→ **What to do**: Determine how many lines in the entries below include the word "Firebase", and reply with that number alone.

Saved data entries
········
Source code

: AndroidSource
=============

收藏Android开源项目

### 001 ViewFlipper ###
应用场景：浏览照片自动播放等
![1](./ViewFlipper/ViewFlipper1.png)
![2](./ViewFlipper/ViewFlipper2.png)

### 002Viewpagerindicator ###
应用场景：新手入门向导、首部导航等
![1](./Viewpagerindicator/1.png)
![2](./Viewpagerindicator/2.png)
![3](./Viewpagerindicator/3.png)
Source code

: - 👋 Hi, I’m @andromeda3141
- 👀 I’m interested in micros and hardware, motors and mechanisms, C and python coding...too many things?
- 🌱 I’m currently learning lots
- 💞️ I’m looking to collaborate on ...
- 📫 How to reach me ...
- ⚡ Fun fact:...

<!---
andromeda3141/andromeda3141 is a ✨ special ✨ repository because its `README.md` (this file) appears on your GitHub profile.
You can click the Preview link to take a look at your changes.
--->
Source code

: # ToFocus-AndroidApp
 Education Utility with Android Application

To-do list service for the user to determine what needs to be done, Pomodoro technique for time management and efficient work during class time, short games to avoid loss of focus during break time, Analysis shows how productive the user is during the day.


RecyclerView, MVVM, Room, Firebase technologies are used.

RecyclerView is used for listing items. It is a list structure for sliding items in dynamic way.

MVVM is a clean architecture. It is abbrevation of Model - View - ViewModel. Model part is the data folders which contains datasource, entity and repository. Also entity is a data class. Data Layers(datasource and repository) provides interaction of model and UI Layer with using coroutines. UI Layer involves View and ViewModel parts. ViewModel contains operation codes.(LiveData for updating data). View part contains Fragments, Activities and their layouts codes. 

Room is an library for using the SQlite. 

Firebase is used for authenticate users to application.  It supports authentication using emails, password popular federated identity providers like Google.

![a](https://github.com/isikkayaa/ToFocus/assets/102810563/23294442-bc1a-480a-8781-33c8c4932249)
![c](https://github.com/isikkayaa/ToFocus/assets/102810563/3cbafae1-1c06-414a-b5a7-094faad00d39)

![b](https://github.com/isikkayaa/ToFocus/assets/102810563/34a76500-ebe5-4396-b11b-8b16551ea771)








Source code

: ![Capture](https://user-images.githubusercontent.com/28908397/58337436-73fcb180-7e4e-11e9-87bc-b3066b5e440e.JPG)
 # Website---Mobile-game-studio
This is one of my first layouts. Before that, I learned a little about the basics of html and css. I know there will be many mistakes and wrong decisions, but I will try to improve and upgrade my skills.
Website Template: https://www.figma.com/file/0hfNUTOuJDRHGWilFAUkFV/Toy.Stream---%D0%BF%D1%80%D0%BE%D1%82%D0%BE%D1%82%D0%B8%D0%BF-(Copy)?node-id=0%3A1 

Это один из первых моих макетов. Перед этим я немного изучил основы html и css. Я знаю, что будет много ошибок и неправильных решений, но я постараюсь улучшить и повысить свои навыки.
········
→ **Reply to the task**: 2